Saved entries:
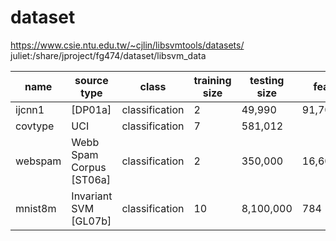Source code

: dataset
============

https://www.csie.ntu.edu.tw/~cjlin/libsvmtools/datasets/
juliet:/share/jproject/fg474/dataset/libsvm_data

name    |source  type   | class |  training size  | testing size  |  feature
--------| -----------   | ----  | -------------   | ------------  | ---------
ijcnn1 | [DP01a] | classification | 2 |  49,990 | 91,701|  22
covtype| UCI | classification | 7 |  581,012|  |   54
webspam| Webb Spam Corpus [ST06a]|    classification | 2 |  350,000 |    16,609,143
mnist8m| Invariant SVM [GL07b]  | classification | 10 | 8,100,000   |    784


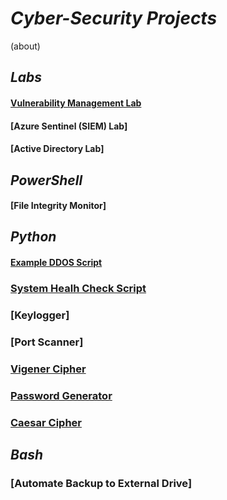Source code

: # *Cyber-Security Projects*
(about)

## *Labs*

#### [Vulnerability Management Lab](https://github.com/DaveRoppo/Cyber-Security/tree/main/Labs/Vulnerability%20Management%20Lab)

#### [Azure Sentinel (SIEM) Lab]

#### [Active Directory Lab]

## *PowerShell*

#### [File Integrity Monitor]

## *Python*

#### [Example DDOS Script](https://github.com/DaveRoppo/Cyber-Security/tree/main/Example%20DDOS)

### [System Healh Check Script](https://github.com/DaveRoppo/Cyber-Security/tree/main/Python/System%20Health%20Check)

### [Keylogger]

### [Port Scanner]

### [Vigener Cipher](https://github.com/DaveRoppo/Cyber-Security/tree/main/Python/Vigenere%20Cipher)

### [Password Generator](https://github.com/DaveRoppo/Cyber-Security/tree/main/Python/Password%20Generator)

### [Caesar Cipher](https://github.com/DaveRoppo/Cyber-Security/tree/main/Python/Caesar%20Cipher)

## *Bash*

### [Automate Backup to External Drive]

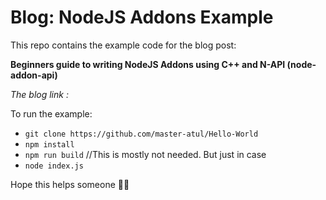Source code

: # Blog: NodeJS Addons Example

This repo contains the example code for the blog post:

**Beginners guide to writing NodeJS Addons using C++ and N-API (node-addon-api)**


*The blog link :*


To run the example:

- `git clone https://github.com/master-atul/Hello-World`
- `npm install`
- `npm run build` //This is mostly not needed. But just in case
- `node index.js`


Hope this helps someone 🎉🌮

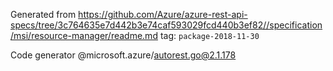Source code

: Generated from https://github.com/Azure/azure-rest-api-specs/tree/3c764635e7d442b3e74caf593029fcd440b3ef82//specification/msi/resource-manager/readme.md tag: `package-2018-11-30`

Code generator @microsoft.azure/autorest.go@2.1.178


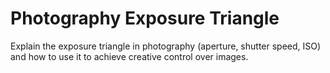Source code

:# Photography Exposure Triangle

Explain the exposure triangle in photography (aperture, shutter speed, ISO) and how to use it to achieve creative control over images.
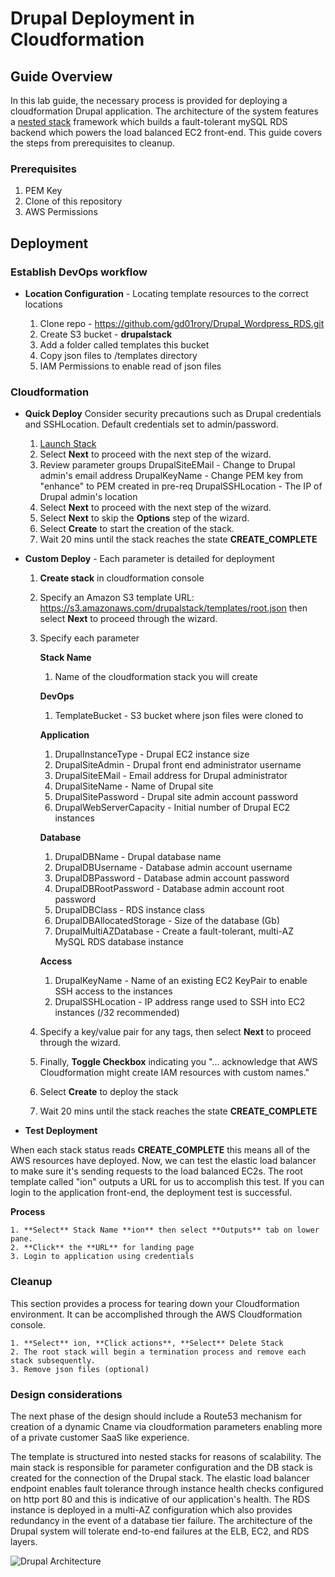 # Drupal Deployment in Cloudformation

## Guide Overview

In this lab guide, the necessary process is provided for deploying a cloudformation Drupal application. The architecture of the system features a [nested stack](https://aws.amazon.com/blogs/devops/use-nested-stacks-to-create-reusable-templates-and-support-role-specialization/) framework which builds a fault-tolerant mySQL RDS backend which powers the load balanced EC2 front-end. This guide covers the steps from prerequisites to cleanup.

### Prerequisites

1. PEM Key
2. Clone of this repository
3. AWS Permissions

## Deployment

### Establish DevOps workflow

* **Location Configuration** -
Locating template resources to the correct locations

   1. Clone repo - https://github.com/gd01rory/Drupal_Wordpress_RDS.git
   2. Create S3 bucket - **drupalstack**
   3. Add a folder called templates this bucket
   4. Copy json files to /templates directory
   5. IAM Permissions to enable read of json files

### Cloudformation

* **Quick Deploy**
Consider security precautions such as Drupal credentials and SSHLocation. Default credentials set to admin/password.

    1. <a href="https://console.aws.amazon.com/cloudformation/home#/stacks/new?stackName=ion&templateURL=https://s3.amazonaws.com/drupalstack/templates/root.json">Launch Stack</a>
    2. Select **Next** to proceed with the next step of the wizard.
    3. Review parameter groups
          DrupalSiteEMail - Change to Drupal admin's email address
          DrupalKeyName - Change PEM key from "enhance" to PEM created in pre-req
          DrupalSSHLocation - The IP of Drupal admin's location
    4. Select **Next** to proceed with the next step of the wizard.
    5. Select **Next** to skip the **Options** step of the wizard.
    6. Select **Create** to start the creation of the stack.
    7. Wait 20 mins until the stack reaches the state **CREATE_COMPLETE**

* **Custom Deploy** -
Each parameter is detailed for deployment

    1. **Create stack** in cloudformation console
    2. Specify an Amazon S3 template URL: https://s3.amazonaws.com/drupalstack/templates/root.json then select      **Next** to proceed through the wizard.
    3. Specify each parameter

          **Stack Name**
          1. Name of the cloudformation stack you will create

          **DevOps**
          1. TemplateBucket - S3 bucket where json files were cloned to

          **Application**
          1. DrupalInstanceType - Drupal EC2 instance size
          2. DrupalSiteAdmin - Drupal front end administrator username
          3. DrupalSiteEMail - Email address for Drupal administrator
          4. DrupalSiteName - Name of Drupal site
          5. DrupalSitePassword - Drupal site admin account password
          6. DrupalWebServerCapacity - Initial number of Drupal EC2 instances

          **Database**
          1. DrupalDBName - Drupal database name
          2. DrupalDBUsername - Database admin account username
          3. DrupalDBPassword - Database admin account password
          4. DrupalDBRootPassword - Database admin account root password
          5. DrupalDBClass - RDS instance class
          6. DrupalDBAllocatedStorage - Size of the database (Gb)
          7. DrupalMultiAZDatabase - Create a fault-tolerant, multi-AZ MySQL RDS database instance

          **Access**
          1. DrupalKeyName - Name of an existing EC2 KeyPair to enable SSH access to the instances
          2. DrupalSSHLocation - IP address range used to SSH into EC2 instances (/32 recommended)

    4. Specify a key/value pair for any tags, then select **Next** to proceed through the wizard.
    5. Finally, **Toggle Checkbox** indicating you "... acknowledge that AWS Cloudformation might create IAM resources with custom names."
    6. Select **Create** to deploy the stack
    7. Wait 20 mins until the stack reaches the state **CREATE_COMPLETE**

* **Test Deployment**

When each stack status reads **CREATE_COMPLETE** this means all of the AWS resources have deployed. Now, we can test the elastic load balancer to make sure it's sending requests to the load balanced EC2s. The root template called "ion" outputs a URL for us to accomplish this test. If you can login to the application front-end, the deployment test is successful.

**Process**

    1. **Select** Stack Name **ion** then select **Outputs** tab on lower pane.
    2. **Click** the **URL** for landing page
    3. Login to application using credentials

### Cleanup

This section provides a process for tearing down your Cloudformation environment. It can be accomplished through the AWS Cloudformation console.

    1. **Select** ion, **Click actions**, **Select** Delete Stack
    2. The root stack will begin a termination process and remove each stack subsequently.
    3. Remove json files (optional)

### Design considerations

The next phase of the design should include a Route53 mechanism for creation of a dynamic Cname via cloudformation parameters enabling more of a private customer SaaS like experience.

The template is structured into nested stacks for reasons of scalability. The main stack is responsible for parameter configuration and the DB stack is created for the connection of the Drupal stack. The elastic load balancer endpoint enables fault tolerance through instance health checks configured on http port 80 and this is indicative of our application's health. The RDS instance is deployed in a multi-AZ configuration which also provides redundancy in the event of a database tier failure. The architecture of the Drupal system will tolerate end-to-end failures at the ELB, EC2, and RDS layers.

![Drupal Architecture](https://s3.amazonaws.com/drupalstack/templates/diagram/drupal.png)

◆ TASK GOAL ◆
Respond with nothing but the number of lines in the entries that contain the string "provides".

◆ ANSWER FOR THIS EXERCISE ◆
2